I sat down with Bob Poulos, CEO of V3 Transportation, the 5th largest expedited fleet in the country, to hear what he and his team had to say about what the ELD mandate means for expedited shipping.
“It’s not going to be like the flip of a light switch,” Poulos told me. “[Growth in demand] will be gradual. It will take time for the federal dollars funding the enforcement of the mandate to trickle down to the states, and they all have different strategies. We expect many noncompliant carriers to slide under the radar for 6-7 months.”
But eventually the capacity crunch will come, and it will have several effects. Today, only about 80% of dry vans are completely full—we expect that as capacity supply shrinks, pressure to completely fill those trucks will increase, and smaller loads will continue to migrate to expeditors’ straight trucks, sprinter vans, and cargo vans. Poulos also looks for spot rates to go up 10-15 cents a mile in the near term, and he predicts that expeditors’ average length of haul will increase, as well.
“We think both supply and demand will migrate to under 10,000 lbs,” said Poulos.

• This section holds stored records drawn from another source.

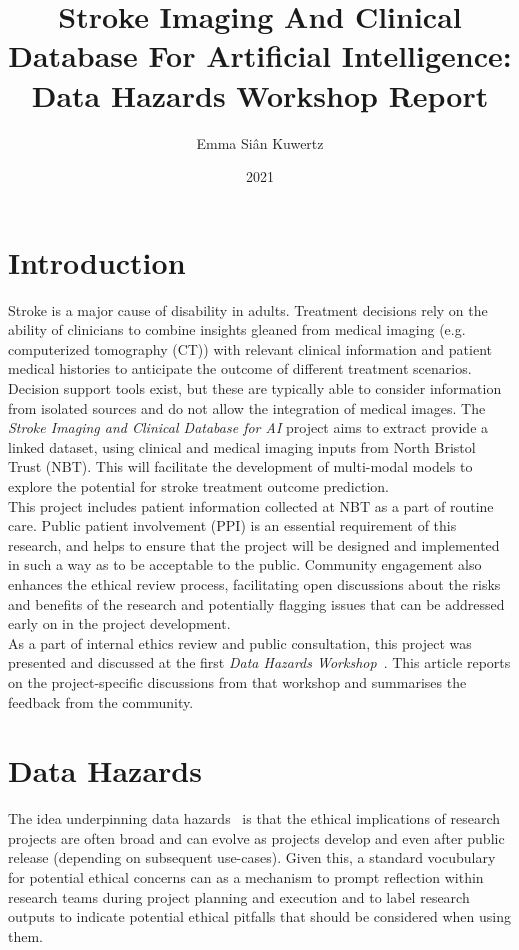 \documentclass{article}
\title{Stroke Imaging And Clinical Database For Artificial
  Intelligence: Data Hazards
  Workshop Report}
\author{Emma Si\^{a}n Kuwertz}
\affil{Jean Golding Institute, University of Bristol}
\date{2021}
\begin{document}
\maketitle
\section{Introduction}

Stroke is a major cause of disability in adults. Treatment
decisions rely on the ability of clinicians to combine insights
gleaned from medical imaging (e.g. computerized tomography (CT)) with
relevant clinical information and patient medical histories to anticipate the outcome of different treatment
scenarios. Decision support tools exist, but these are typically able
to consider information from isolated sources and do not allow the
integration of medical images. The \textit{Stroke Imaging and Clinical
Database for AI} project aims to extract provide a linked dataset,
using clinical and medical imaging inputs from North Bristol Trust (NBT). 
This will facilitate the development of multi-modal models to explore the potential for stroke treatment outcome
prediction.\\

This project includes patient information collected at NBT as a part
of routine care. Public patient involvement (PPI) is an essential
requirement of this research, and helps to ensure that the project
will be designed and implemented in such a way as to be acceptable to
the public. Community engagement also enhances the ethical
review process, facilitating open discussions about the risks and
benefits of the research and potentially flagging issues that can be
addressed early on in the project development.\\

As a part of internal ethics review and public consultation, this
project was presented and discussed at the first \textit{Data Hazards
  Workshop}~\cite{data-hazards-workshop}.
This article reports on the project-specific discussions from that
workshop and summarises the feedback from the community.

\section{Data Hazards}
\label{sec:data-labels}
The idea underpinning data hazards~\cite{data-hazards} is that the ethical implications of
research projects are often broad and can evolve as projects
develop and even after public release (depending on subsequent
use-cases). Given this, a standard vocubulary for potential ethical
concerns can as a mechanism
to prompt reflection within research teams during project planning and
execution and to
label research outputs to indicate potential ethical pitfalls that should be
considered when using them. \\
\end{document}
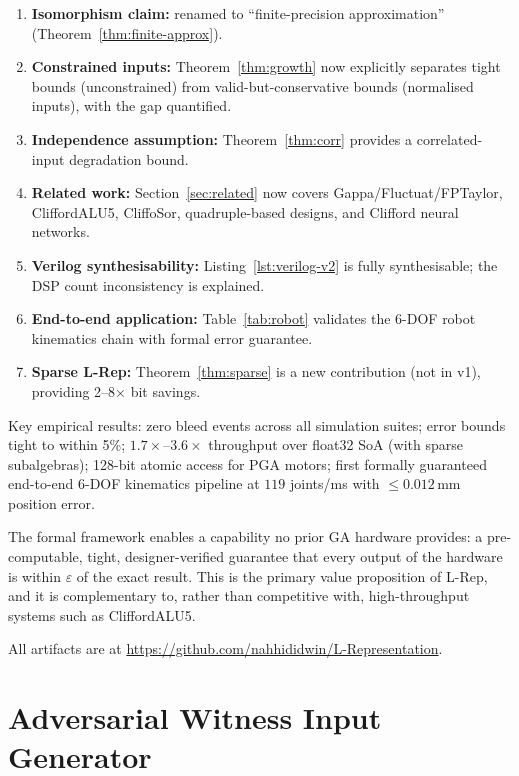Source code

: \documentclass[11pt,a4paper]{article}
\theoremstyle{definition}
\theoremstyle{plain}
\theoremstyle{remark}
\begin{document}
\begin{enumerate}
  \item \textbf{Isomorphism claim:} renamed to ``finite-precision approximation''
        (Theorem~\ref{thm:finite-approx}).
  \item \textbf{Constrained inputs:} Theorem~\ref{thm:growth} now
        explicitly separates tight bounds (unconstrained) from valid-but-conservative
        bounds (normalised inputs), with the gap quantified.
  \item \textbf{Independence assumption:} Theorem~\ref{thm:corr} provides
        a correlated-input degradation bound.
  \item \textbf{Related work:} Section~\ref{sec:related} now covers
        Gappa/Fluctuat/FPTaylor, CliffordALU5, CliffoSor, quadruple-based
        designs, and Clifford neural networks.
  \item \textbf{Verilog synthesisability:} Listing~\ref{lst:verilog-v2}
        is fully synthesisable; the DSP count inconsistency is explained.
  \item \textbf{End-to-end application:} Table~\ref{tab:robot} validates
        the 6-DOF robot kinematics chain with formal error guarantee.
  \item \textbf{Sparse L-Rep:} Theorem~\ref{thm:sparse} is a new
        contribution (not in v1), providing 2--8$\times$ bit savings.
\end{enumerate}

Key empirical results: zero bleed events across all simulation suites;
error bounds tight to within 5\%; $1.7\times$--$3.6\times$ throughput
over float32 SoA (with sparse subalgebras); 128-bit atomic access for
PGA motors; first formally guaranteed end-to-end 6-DOF kinematics
pipeline at $119$ joints/ms with $\le 0.012\,\text{mm}$ position error.

The formal framework enables a capability no prior GA hardware provides:
a pre-computable, tight, designer-verified guarantee that every output
of the hardware is within $\varepsilon$ of the exact result.
This is the primary value proposition of L-Rep, and it is
complementary to, rather than competitive with, high-throughput systems
such as CliffordALU5.

All artifacts are at \url{https://github.com/nahhididwin/L-Representation}.

\appendix

\section{Adversarial Witness Input Generator}
\label{app:proof}
\end{document}

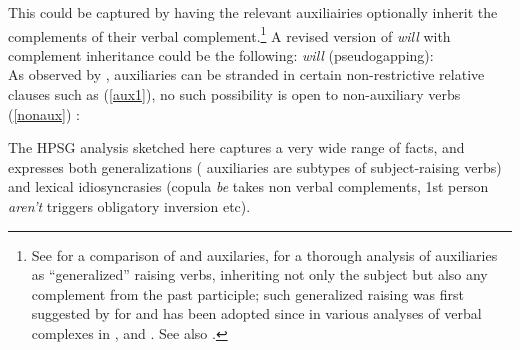 \documentclass[output=paper
	        ,collection
	        ,collectionchapter
 	        ,biblatex
                ,babelshorthands
                ,newtxmath
                ,draftmode
                ,colorlinks, citecolor=brown
]{langscibook}
\begin{document}
This could be captured by having the relevant auxiliairies optionally inherit the complements of their verbal complement.\footnote{See  for a comparison of  and  auxilaries,  for a thorough analysis of  auxiliaries as ``generalized'' raising verbs, inheriting not only the subject but also any complement from the past participle; such generalized raising was first suggested by \citet{HN89a,HN94a} for  and has been adopted since in various analyses of verbal complexes in  \citep{Kiss95a,Meurers2000b,Kathol2001a,Mueller99a,Mueller2002b},  \citep{BvN98a} and  \citep[Section~4]{MuellerPersian}. See also .}
A revised version of \emph{will} with complement inheritance could be the following:
\ea
\emph{will} (pseudogapping):\\
\z
As observed by \citet{ArnoldandBorsley2008}, auxiliaries can be stranded in certain non-restrictive relative clauses such as (\ref{aux1}), no such possibility is open to non-auxiliary verbs (\ref{nonaux}) :

\eal
{}
\zl

The HPSG analysis sketched here captures a very wide range of facts, and expresses both generalizations ( auxiliaries are subtypes of subject-raising verbs) and lexical idiosyncrasies (copula \emph{be} takes non verbal complements, 1st person \emph{aren't} triggers obligatory inversion etc).


	
\end{document}
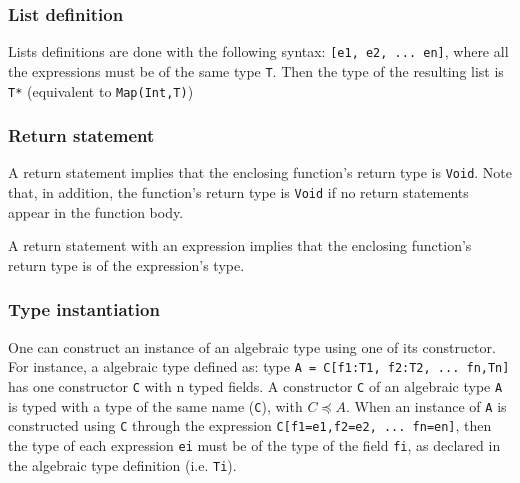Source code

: \documentclass[11pt]{article}
\begin{document}
\begin{center}
  
\DP
\end{center}

\subsubsection{List definition}

Lists definitions are done with the following syntax: \texttt{[e1, e2, ... en]}, where all the expressions must be of the same type \texttt{T}. Then the type of the resulting list is \texttt{T*} (equivalent to \texttt{Map(Int,T)})

\begin{center}
\DP
\end{center}

\subsubsection{Return statement}

A return statement implies that the enclosing function's return type is \texttt{Void}. Note that, in addition, the function's return type is \texttt{Void} if no return statements appear in the function body.

\begin{center}
\DP
\end{center}

A return statement with an expression implies that the enclosing function's return type is of the expression's type.

\begin{center}
  
\DP
\end{center}

\subsubsection{Type instantiation}

One can construct an instance of an algebraic type using one of its constructor. For instance, a algebraic type defined as: type \texttt{A = C[f1:T1, f2:T2, ... fn,Tn]} has one constructor \texttt{C} with n typed fields. A constructor \texttt{C} of an algebraic type \texttt{A} is typed with a type of the same name (\texttt{C}), with $C \preceq A$. When an instance of \texttt{A} is constructed using \texttt{C} through the expression \texttt{C[f1=e1,f2=e2, ... fn=en]}, then the type of each expression \texttt{ei} must be of the type of the field \texttt{fi}, as declared in the algebraic type definition (i.e. \texttt{Ti}).
\end{document}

And therein lies a potential problem: as tractor-trailer capacity leaves the market, large expeditor fleets like V3 will see some competition from small, mom-and-pop expedited carriers who are setting up shop to avoid Department of Transportation regulations like the ELD mandate. Many of those small expedited carriers are under-insured or uninsured, especially the multicarriers whose trucks operate for multiple carriers. If capacity does migrate to the underinsured expedited sector, insurance companies’ exposure will go up, and they will raise rates.
“Insurance costs will go up as much as 200 basis points, from about 3-4% of gross revenue to 6%,” said John Sliter, V3’s President. That increase portends a looming crisis in trucking insurance. Three or four of the biggest players in trucking insurance have recently left the market, and the remaining insurers are still struggling with huge jury verdicts awarded against carriers.
Poulos has some advice for shippers looking to expedite their freight: buyer beware. Shippers need to dig deep into the insurance certifications and auto schedules of the carriers they select, ensuring that they’ll be covered in the event of a costly accident. The largest, most sophisticated expeditors like V3 already employ best practices like team driving in straight trucks and Omnitrax ELDs on all vehicles, but expedited shipping is still considered the unregulated ‘Wild West’ of trucking for a reason, and shippers dipping their toes into the market will need to exercise caution.